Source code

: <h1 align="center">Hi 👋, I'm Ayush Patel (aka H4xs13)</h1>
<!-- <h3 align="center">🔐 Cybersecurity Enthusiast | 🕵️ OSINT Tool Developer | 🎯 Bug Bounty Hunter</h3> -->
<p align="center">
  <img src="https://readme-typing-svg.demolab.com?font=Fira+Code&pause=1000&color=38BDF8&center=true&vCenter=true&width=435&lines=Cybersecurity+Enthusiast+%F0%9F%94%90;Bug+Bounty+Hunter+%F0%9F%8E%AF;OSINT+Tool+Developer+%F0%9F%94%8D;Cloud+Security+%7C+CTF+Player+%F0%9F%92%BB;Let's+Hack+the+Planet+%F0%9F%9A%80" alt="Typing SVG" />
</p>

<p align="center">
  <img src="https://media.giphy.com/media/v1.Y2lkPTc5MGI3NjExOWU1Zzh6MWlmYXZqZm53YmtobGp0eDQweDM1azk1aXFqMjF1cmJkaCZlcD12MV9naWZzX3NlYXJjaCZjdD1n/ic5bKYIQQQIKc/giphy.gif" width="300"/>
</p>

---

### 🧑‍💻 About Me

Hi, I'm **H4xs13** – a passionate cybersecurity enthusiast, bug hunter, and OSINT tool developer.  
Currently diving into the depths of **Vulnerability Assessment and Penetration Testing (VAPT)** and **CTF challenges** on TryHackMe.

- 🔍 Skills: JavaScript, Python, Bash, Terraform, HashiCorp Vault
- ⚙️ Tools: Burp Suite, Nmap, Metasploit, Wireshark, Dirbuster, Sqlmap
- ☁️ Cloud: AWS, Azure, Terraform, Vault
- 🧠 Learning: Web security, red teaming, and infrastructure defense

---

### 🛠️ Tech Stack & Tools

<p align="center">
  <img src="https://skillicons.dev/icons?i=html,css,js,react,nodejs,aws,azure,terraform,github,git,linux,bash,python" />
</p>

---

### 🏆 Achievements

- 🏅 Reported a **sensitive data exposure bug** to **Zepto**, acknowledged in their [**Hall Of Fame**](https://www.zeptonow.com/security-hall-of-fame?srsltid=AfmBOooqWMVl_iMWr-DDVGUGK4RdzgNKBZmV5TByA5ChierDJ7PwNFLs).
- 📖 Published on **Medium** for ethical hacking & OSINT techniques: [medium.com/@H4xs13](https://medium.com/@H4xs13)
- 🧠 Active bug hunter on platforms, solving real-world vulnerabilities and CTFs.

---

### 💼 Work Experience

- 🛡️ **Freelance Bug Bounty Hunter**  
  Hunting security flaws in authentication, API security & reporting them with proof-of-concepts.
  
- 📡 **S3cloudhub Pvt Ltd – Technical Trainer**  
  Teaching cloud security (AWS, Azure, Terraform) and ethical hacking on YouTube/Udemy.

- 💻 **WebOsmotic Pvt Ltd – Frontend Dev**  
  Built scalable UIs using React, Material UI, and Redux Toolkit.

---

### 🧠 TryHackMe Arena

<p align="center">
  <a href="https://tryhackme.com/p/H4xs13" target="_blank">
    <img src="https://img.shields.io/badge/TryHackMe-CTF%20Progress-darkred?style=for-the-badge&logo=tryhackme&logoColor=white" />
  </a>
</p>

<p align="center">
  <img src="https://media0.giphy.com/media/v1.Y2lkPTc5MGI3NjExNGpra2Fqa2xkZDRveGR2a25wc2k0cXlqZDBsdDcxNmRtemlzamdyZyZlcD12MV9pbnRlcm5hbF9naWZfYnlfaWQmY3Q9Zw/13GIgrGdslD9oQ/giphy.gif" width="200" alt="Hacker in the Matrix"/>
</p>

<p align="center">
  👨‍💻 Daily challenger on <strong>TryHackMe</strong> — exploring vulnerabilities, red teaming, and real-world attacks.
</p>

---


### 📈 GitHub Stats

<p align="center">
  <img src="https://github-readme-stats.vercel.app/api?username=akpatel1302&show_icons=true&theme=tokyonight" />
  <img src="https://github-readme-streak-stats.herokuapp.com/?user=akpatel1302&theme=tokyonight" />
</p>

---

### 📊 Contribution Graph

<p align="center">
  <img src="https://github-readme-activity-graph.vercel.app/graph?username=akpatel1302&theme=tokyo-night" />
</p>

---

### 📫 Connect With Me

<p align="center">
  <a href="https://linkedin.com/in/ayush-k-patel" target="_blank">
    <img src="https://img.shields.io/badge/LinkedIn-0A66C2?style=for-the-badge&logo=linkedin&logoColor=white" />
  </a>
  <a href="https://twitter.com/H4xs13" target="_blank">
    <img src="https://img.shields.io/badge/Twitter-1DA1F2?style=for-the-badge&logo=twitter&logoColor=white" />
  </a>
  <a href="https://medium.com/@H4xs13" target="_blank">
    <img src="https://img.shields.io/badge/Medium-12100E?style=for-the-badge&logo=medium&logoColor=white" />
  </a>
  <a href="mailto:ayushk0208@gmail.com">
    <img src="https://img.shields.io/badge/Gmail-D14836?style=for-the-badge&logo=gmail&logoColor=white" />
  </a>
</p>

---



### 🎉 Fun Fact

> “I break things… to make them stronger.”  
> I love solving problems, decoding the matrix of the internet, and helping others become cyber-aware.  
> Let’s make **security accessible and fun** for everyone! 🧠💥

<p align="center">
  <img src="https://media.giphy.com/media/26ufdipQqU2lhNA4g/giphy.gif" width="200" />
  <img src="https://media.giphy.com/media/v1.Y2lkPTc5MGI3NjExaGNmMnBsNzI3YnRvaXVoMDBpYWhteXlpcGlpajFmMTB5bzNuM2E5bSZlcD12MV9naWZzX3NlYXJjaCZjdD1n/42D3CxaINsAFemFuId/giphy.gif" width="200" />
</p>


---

_Assignment_
Transcribe each of the records verbatim.

_Response to this task_
Source code

: <h1 align="center">Hi 👋, I'm Ayush Patel (aka H4xs13)</h1>
<!-- <h3 align="center">🔐 Cybersecurity Enthusiast | 🕵️ OSINT Tool Developer | 🎯 Bug Bounty Hunter</h3> -->
<p align="center">
  <img src="https://readme-typing-svg.demolab.com?font=Fira+Code&pause=1000&color=38BDF8&center=true&vCenter=true&width=435&lines=Cybersecurity+Enthusiast+%F0%9F%94%90;Bug+Bounty+Hunter+%F0%9F%8E%AF;OSINT+Tool+Developer+%F0%9F%94%8D;Cloud+Security+%7C+CTF+Player+%F0%9F%92%BB;Let's+Hack+the+Planet+%F0%9F%9A%80" alt="Typing SVG" />
</p>

<p align="center">
  <img src="https://media.giphy.com/media/v1.Y2lkPTc5MGI3NjExOWU1Zzh6MWlmYXZqZm53YmtobGp0eDQweDM1azk1aXFqMjF1cmJkaCZlcD12MV9naWZzX3NlYXJjaCZjdD1n/ic5bKYIQQQIKc/giphy.gif" width="300"/>
</p>

---

### 🧑‍💻 About Me

Hi, I'm **H4xs13** – a passionate cybersecurity enthusiast, bug hunter, and OSINT tool developer.  
Currently diving into the depths of **Vulnerability Assessment and Penetration Testing (VAPT)** and **CTF challenges** on TryHackMe.

- 🔍 Skills: JavaScript, Python, Bash, Terraform, HashiCorp Vault
- ⚙️ Tools: Burp Suite, Nmap, Metasploit, Wireshark, Dirbuster, Sqlmap
- ☁️ Cloud: AWS, Azure, Terraform, Vault
- 🧠 Learning: Web security, red teaming, and infrastructure defense

---

### 🛠️ Tech Stack & Tools

<p align="center">
  <img src="https://skillicons.dev/icons?i=html,css,js,react,nodejs,aws,azure,terraform,github,git,linux,bash,python" />
</p>

---

### 🏆 Achievements

- 🏅 Reported a **sensitive data exposure bug** to **Zepto**, acknowledged in their [**Hall Of Fame**](https://www.zeptonow.com/security-hall-of-fame?srsltid=AfmBOooqWMVl_iMWr-DDVGUGK4RdzgNKBZmV5TByA5ChierDJ7PwNFLs).
- 📖 Published on **Medium** for ethical hacking & OSINT techniques: [medium.com/@H4xs13](https://medium.com/@H4xs13)
- 🧠 Active bug hunter on platforms, solving real-world vulnerabilities and CTFs.

---

### 💼 Work Experience

- 🛡️ **Freelance Bug Bounty Hunter**  
  Hunting security flaws in authentication, API security & reporting them with proof-of-concepts.
  
- 📡 **S3cloudhub Pvt Ltd – Technical Trainer**  
  Teaching cloud security (AWS, Azure, Terraform) and ethical hacking on YouTube/Udemy.

- 💻 **WebOsmotic Pvt Ltd – Frontend Dev**  
  Built scalable UIs using React, Material UI, and Redux Toolkit.

---

### 🧠 TryHackMe Arena

<p align="center">
  <a href="https://tryhackme.com/p/H4xs13" target="_blank">
    <img src="https://img.shields.io/badge/TryHackMe-CTF%20Progress-darkred?style=for-the-badge&logo=tryhackme&logoColor=white" />
  </a>
</p>

<p align="center">
  <img src="https://media0.giphy.com/media/v1.Y2lkPTc5MGI3NjExNGpra2Fqa2xkZDRveGR2a25wc2k0cXlqZDBsdDcxNmRtemlzamdyZyZlcD12MV9pbnRlcm5hbF9naWZfYnlfaWQmY3Q9Zw/13GIgrGdslD9oQ/giphy.gif" width="200" alt="Hacker in the Matrix"/>
</p>

<p align="center">
  👨‍💻 Daily challenger on <strong>TryHackMe</strong> — exploring vulnerabilities, red teaming, and real-world attacks.
</p>

---


### 📈 GitHub Stats

<p align="center">
  <img src="https://github-readme-stats.vercel.app/api?username=akpatel1302&show_icons=true&theme=tokyonight" />
  <img src="https://github-readme-streak-stats.herokuapp.com/?user=akpatel1302&theme=tokyonight" />
</p>

---

### 📊 Contribution Graph

<p align="center">
  <img src="https://github-readme-activity-graph.vercel.app/graph?username=akpatel1302&theme=tokyo-night" />
</p>

---

### 📫 Connect With Me

<p align="center">
  <a href="https://linkedin.com/in/ayush-k-patel" target="_blank">
    <img src="https://img.shields.io/badge/LinkedIn-0A66C2?style=for-the-badge&logo=linkedin&logoColor=white" />
  </a>
  <a href="https://twitter.com/H4xs13" target="_blank">
    <img src="https://img.shields.io/badge/Twitter-1DA1F2?style=for-the-badge&logo=twitter&logoColor=white" />
  </a>
  <a href="https://medium.com/@H4xs13" target="_blank">
    <img src="https://img.shields.io/badge/Medium-12100E?style=for-the-badge&logo=medium&logoColor=white" />
  </a>
  <a href="mailto:ayushk0208@gmail.com">
    <img src="https://img.shields.io/badge/Gmail-D14836?style=for-the-badge&logo=gmail&logoColor=white" />
  </a>
</p>

---



### 🎉 Fun Fact

> “I break things… to make them stronger.”  
> I love solving problems, decoding the matrix of the internet, and helping others become cyber-aware.  
> Let’s make **security accessible and fun** for everyone! 🧠💥

<p align="center">
  <img src="https://media.giphy.com/media/26ufdipQqU2lhNA4g/giphy.gif" width="200" />
  <img src="https://media.giphy.com/media/v1.Y2lkPTc5MGI3NjExaGNmMnBsNzI3YnRvaXVoMDBpYWhteXlpcGlpajFmMTB5bzNuM2E5bSZlcD12MV9naWZzX3NlYXJjaCZjdD1n/42D3CxaINsAFemFuId/giphy.gif" width="200" />
</p>


---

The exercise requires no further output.